As soon as we get into Peter's garage/office/man cave, my dad complains about HOW MUSTY it is in here and WHAT IS THAT SMELL? (my room freshener from Crabtree and Evelyn) He was all, WE HAVE TO OPEN A WINDOW! WHY IS THERE ONLY ONE WINDOW? He was about to try to open the garage door when I flung myself in his path.

"DADDY! The garage door is BOLTED to the floor! I am going to the airport in TWO HOURS. I think we can handle non-fresh air for the next FIVE MINUTES!"

And here is where I make my mistake. I turn my head around and get busy printing up the menus. A minute later, I hear a loud THUNK.

I look up and see the electrical cord for the air conditioner pulled taut and an empty space where the air conditioner used to be. I turn around and I see my mother rushing to the door to see what had happened and we exchange THE LOOK.

THE LOOK is what all the women in my family exchange with each other when my dad does something so ridiculously annoying.

I ignore the situation and continue printing up the menus while my father brings the air conditioner inside, all the while complaining about Peter not bolting the air conditioner into the window and how DANGEROUS this is.

"Daddy?" I say. "How am I going to explain to Peter why the air conditioner isn't in the window anymore?"

My father looks at me and says. "Well...just tell him that I saw it in the window...and decided to do him a favor by bringing it inside...you know...because it's getting cold."

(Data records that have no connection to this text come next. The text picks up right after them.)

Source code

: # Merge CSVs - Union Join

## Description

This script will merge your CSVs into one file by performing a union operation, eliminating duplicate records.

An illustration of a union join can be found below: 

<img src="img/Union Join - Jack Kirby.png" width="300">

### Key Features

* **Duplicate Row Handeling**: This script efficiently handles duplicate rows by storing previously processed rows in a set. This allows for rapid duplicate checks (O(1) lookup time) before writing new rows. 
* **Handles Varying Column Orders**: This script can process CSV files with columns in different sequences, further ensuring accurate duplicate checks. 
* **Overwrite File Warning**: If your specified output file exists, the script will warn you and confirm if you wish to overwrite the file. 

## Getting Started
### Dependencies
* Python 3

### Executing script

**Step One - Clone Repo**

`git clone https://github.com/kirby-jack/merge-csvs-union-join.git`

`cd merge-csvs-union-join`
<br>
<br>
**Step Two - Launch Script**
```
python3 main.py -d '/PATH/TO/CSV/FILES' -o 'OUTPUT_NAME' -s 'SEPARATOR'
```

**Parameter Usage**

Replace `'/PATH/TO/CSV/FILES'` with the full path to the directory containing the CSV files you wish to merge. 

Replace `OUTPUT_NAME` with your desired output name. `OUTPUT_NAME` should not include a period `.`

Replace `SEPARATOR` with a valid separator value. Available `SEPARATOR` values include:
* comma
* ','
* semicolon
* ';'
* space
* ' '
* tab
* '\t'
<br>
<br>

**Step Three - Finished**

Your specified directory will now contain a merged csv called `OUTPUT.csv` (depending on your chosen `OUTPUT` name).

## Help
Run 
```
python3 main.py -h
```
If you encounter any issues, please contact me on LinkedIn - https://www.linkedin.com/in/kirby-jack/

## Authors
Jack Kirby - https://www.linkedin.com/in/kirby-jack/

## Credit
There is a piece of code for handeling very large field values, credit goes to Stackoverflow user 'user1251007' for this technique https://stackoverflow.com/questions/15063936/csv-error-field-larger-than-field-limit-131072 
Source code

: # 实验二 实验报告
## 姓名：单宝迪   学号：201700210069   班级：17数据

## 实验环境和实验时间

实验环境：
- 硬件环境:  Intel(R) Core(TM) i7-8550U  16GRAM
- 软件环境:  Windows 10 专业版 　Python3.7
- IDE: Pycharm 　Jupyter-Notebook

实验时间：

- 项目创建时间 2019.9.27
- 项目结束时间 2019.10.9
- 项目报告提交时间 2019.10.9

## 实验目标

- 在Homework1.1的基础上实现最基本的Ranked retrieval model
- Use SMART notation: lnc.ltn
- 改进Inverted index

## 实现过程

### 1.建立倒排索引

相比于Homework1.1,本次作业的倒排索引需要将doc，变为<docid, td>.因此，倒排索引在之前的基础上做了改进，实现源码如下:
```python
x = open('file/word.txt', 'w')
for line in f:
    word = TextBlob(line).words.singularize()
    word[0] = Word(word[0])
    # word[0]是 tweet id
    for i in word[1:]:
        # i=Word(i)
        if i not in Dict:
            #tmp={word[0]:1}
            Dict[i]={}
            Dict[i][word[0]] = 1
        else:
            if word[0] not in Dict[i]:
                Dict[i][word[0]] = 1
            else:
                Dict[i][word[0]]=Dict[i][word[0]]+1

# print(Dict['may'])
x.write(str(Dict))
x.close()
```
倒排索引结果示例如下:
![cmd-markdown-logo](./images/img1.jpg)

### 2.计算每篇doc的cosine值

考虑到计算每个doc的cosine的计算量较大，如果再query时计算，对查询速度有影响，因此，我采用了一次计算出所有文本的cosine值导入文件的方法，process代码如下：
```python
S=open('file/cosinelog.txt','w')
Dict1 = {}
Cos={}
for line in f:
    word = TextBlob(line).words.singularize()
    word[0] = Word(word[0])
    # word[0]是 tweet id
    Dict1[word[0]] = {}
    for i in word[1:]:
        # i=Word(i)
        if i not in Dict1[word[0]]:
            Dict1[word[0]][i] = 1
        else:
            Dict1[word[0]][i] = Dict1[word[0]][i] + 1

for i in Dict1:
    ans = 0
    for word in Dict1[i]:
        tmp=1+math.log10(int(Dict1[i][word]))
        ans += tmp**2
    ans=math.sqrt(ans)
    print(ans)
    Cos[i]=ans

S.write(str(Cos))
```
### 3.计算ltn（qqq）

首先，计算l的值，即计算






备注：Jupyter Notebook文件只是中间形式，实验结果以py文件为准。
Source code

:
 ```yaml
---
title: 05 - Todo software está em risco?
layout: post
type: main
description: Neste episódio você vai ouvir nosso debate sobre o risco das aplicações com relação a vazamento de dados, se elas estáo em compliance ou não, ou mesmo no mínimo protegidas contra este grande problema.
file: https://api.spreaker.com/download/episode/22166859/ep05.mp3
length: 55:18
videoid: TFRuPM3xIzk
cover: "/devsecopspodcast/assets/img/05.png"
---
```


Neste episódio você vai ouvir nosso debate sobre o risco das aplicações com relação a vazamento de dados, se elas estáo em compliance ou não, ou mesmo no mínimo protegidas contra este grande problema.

"So he's going to believe that, out of the goodness of your heart, that you decided to bring in the air conditioner?"

"Sure, why not?"

"And how am I going to explain why it doesn't work anymore?"

"Oh, I don't think it's broken. It landed in the dirt. The dirt's not that hard."

"Okay, so I won't tell him what happens until next summer when he turns on the air conditioner and it doesn't work."

"DON'T YOU DARE tell him about this!"

I give my father a, "yah right" look.

"FINE! Tell him if you want! But if he yells at me for this, I'm yelling AT HIM for not securing that air conditioner! HE'S the one whose fault this is!"

Right. It's his fault. You see what I had to grow up with?

Tuesday, August 10, 2010

We Stink

I know I've been super-delinquent with this blog, but we had a really stressful summer here--Rocky got skunked, my car was caught up in a tornado in Park Slope, Peter's car was hit by a drunk driver, Rocky ran away...twice, and, oh yeah, Peter got cancer.

Whew!

And then I saw this poster:



Yup, that sums up exactly how I feel about this year.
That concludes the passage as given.